Dataset entries
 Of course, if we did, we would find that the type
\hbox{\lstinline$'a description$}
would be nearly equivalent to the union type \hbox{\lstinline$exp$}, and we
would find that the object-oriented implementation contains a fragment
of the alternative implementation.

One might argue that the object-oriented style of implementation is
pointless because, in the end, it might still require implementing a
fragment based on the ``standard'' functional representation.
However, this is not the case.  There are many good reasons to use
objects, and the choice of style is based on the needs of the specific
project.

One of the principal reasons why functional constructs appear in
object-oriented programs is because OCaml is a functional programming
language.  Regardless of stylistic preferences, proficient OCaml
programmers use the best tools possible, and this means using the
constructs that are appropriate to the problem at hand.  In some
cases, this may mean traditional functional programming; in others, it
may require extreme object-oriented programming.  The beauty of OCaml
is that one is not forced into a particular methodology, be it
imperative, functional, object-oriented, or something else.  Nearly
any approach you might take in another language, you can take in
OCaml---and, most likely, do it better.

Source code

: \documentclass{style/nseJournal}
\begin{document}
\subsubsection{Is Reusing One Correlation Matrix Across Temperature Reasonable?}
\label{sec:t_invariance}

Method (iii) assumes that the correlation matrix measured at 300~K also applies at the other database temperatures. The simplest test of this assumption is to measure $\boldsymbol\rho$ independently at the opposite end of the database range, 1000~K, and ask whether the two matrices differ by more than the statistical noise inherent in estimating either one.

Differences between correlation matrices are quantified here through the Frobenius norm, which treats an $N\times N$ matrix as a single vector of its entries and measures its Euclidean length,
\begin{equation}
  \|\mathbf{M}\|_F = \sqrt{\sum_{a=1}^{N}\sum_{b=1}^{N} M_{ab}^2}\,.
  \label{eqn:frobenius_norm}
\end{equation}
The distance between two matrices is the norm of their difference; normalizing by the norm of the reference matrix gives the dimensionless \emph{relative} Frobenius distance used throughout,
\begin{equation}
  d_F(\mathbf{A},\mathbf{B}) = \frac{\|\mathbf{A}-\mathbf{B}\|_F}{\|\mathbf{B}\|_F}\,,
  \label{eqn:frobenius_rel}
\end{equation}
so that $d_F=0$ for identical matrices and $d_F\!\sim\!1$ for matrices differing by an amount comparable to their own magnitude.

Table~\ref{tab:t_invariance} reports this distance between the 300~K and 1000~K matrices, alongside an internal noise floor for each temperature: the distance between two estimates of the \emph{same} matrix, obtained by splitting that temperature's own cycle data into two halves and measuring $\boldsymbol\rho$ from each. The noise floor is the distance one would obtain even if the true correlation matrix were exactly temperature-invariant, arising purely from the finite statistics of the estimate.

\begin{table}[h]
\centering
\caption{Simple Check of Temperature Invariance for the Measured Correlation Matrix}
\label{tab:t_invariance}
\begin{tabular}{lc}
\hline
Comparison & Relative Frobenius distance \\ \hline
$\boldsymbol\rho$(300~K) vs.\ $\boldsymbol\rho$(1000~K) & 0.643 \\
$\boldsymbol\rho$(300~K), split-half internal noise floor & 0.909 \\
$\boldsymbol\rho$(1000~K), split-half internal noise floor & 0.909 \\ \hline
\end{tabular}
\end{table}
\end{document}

Your task:
Lines from the top of the entries above to the line that contains "is that one" should be set down exactly, please, with both ends kept and nothing added.

Exercise response:
 Of course, if we did, we would find that the type
\hbox{\lstinline$'a description$}
would be nearly equivalent to the union type \hbox{\lstinline$exp$}, and we
would find that the object-oriented implementation contains a fragment
of the alternative implementation.

One might argue that the object-oriented style of implementation is
pointless because, in the end, it might still require implementing a
fragment based on the ``standard'' functional representation.
However, this is not the case.  There are many good reasons to use
objects, and the choice of style is based on the needs of the specific
project.

One of the principal reasons why functional constructs appear in
object-oriented programs is because OCaml is a functional programming
language.  Regardless of stylistic preferences, proficient OCaml
programmers use the best tools possible, and this means using the
constructs that are appropriate to the problem at hand.  In some
cases, this may mean traditional functional programming; in others, it
may require extreme object-oriented programming.  The beauty of OCaml
is that one is not forced into a particular methodology, be it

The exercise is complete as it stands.